§ **What is being asked**
In the answer, each entry below appears exactly as given, and no picture appears at all.

§ **Source material**
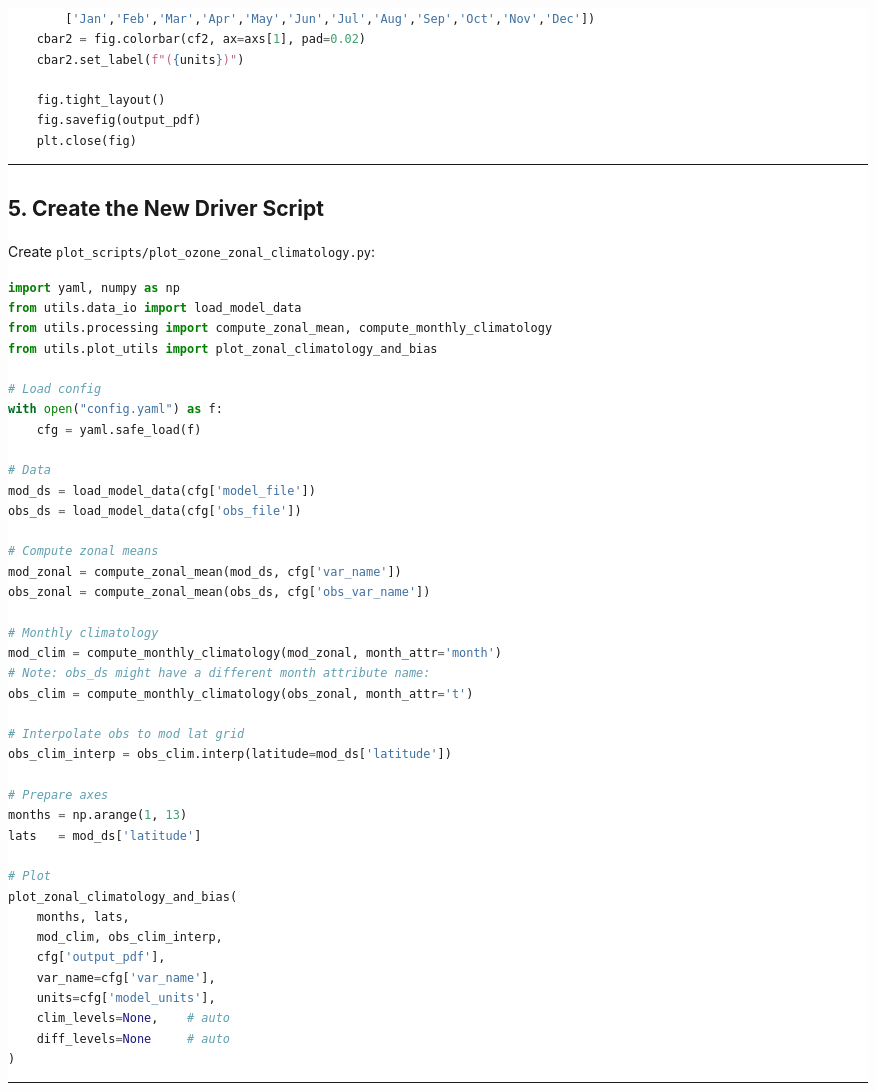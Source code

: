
 ```python
        ['Jan','Feb','Mar','Apr','May','Jun','Jul','Aug','Sep','Oct','Nov','Dec'])
    cbar2 = fig.colorbar(cf2, ax=axs[1], pad=0.02)
    cbar2.set_label(f"({units})")

    fig.tight_layout()
    fig.savefig(output_pdf)
    plt.close(fig)

```

---

## **5. Create the New Driver Script**

Create `plot_scripts/plot_ozone_zonal_climatology.py`:

```python
import yaml, numpy as np
from utils.data_io import load_model_data
from utils.processing import compute_zonal_mean, compute_monthly_climatology
from utils.plot_utils import plot_zonal_climatology_and_bias

# Load config
with open("config.yaml") as f:
    cfg = yaml.safe_load(f)

# Data
mod_ds = load_model_data(cfg['model_file'])
obs_ds = load_model_data(cfg['obs_file'])

# Compute zonal means
mod_zonal = compute_zonal_mean(mod_ds, cfg['var_name'])
obs_zonal = compute_zonal_mean(obs_ds, cfg['obs_var_name'])

# Monthly climatology
mod_clim = compute_monthly_climatology(mod_zonal, month_attr='month')
# Note: obs_ds might have a different month attribute name:
obs_clim = compute_monthly_climatology(obs_zonal, month_attr='t')

# Interpolate obs to mod lat grid
obs_clim_interp = obs_clim.interp(latitude=mod_ds['latitude'])

# Prepare axes
months = np.arange(1, 13)
lats   = mod_ds['latitude']

# Plot
plot_zonal_climatology_and_bias(
    months, lats,
    mod_clim, obs_clim_interp,
    cfg['output_pdf'],
    var_name=cfg['var_name'],
    units=cfg['model_units'],
    clim_levels=None,    # auto
    diff_levels=None     # auto
)

```

---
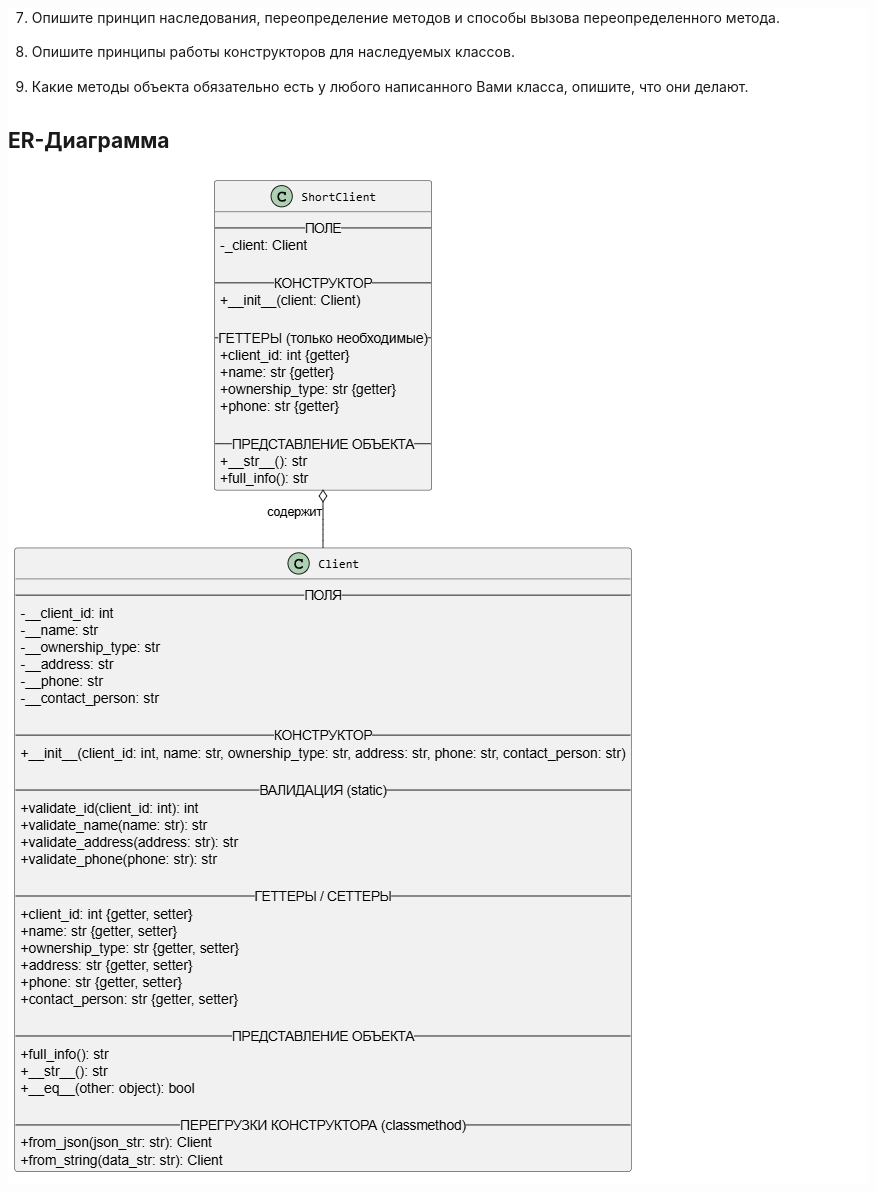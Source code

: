 7. Опишите принцип наследования, переопределение методов и способы вызова переопределенного метода.

8. Опишите принципы работы конструкторов для наследуемых классов.

9. Какие методы объекта обязательно есть у любого написанного Вами класса, опишите, что они делают.


## ER-Диаграмма
![ER-Диаграмма](imgs/img1.png)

§ **Answer box**
Source code

:
 ```python
        ['Jan','Feb','Mar','Apr','May','Jun','Jul','Aug','Sep','Oct','Nov','Dec'])
    cbar2 = fig.colorbar(cf2, ax=axs[1], pad=0.02)
    cbar2.set_label(f"({units})")

    fig.tight_layout()
    fig.savefig(output_pdf)
    plt.close(fig)

```

---

## **5. Create the New Driver Script**

Create `plot_scripts/plot_ozone_zonal_climatology.py`:

```python
import yaml, numpy as np
from utils.data_io import load_model_data
from utils.processing import compute_zonal_mean, compute_monthly_climatology
from utils.plot_utils import plot_zonal_climatology_and_bias

# Load config
with open("config.yaml") as f:
    cfg = yaml.safe_load(f)

# Data
mod_ds = load_model_data(cfg['model_file'])
obs_ds = load_model_data(cfg['obs_file'])

# Compute zonal means
mod_zonal = compute_zonal_mean(mod_ds, cfg['var_name'])
obs_zonal = compute_zonal_mean(obs_ds, cfg['obs_var_name'])

# Monthly climatology
mod_clim = compute_monthly_climatology(mod_zonal, month_attr='month')
# Note: obs_ds might have a different month attribute name:
obs_clim = compute_monthly_climatology(obs_zonal, month_attr='t')

# Interpolate obs to mod lat grid
obs_clim_interp = obs_clim.interp(latitude=mod_ds['latitude'])

# Prepare axes
months = np.arange(1, 13)
lats   = mod_ds['latitude']

# Plot
plot_zonal_climatology_and_bias(
    months, lats,
    mod_clim, obs_clim_interp,
    cfg['output_pdf'],
    var_name=cfg['var_name'],
    units=cfg['model_units'],
    clim_levels=None,    # auto
    diff_levels=None     # auto
)

```

---
Source code

: 7. Опишите принцип наследования, переопределение методов и способы вызова переопределенного метода.

8. Опишите принципы работы конструкторов для наследуемых классов.

9. Какие методы объекта обязательно есть у любого написанного Вами класса, опишите, что они делают.


## ER-Диаграмма
![ER-Диаграмма](imgs/img1.png)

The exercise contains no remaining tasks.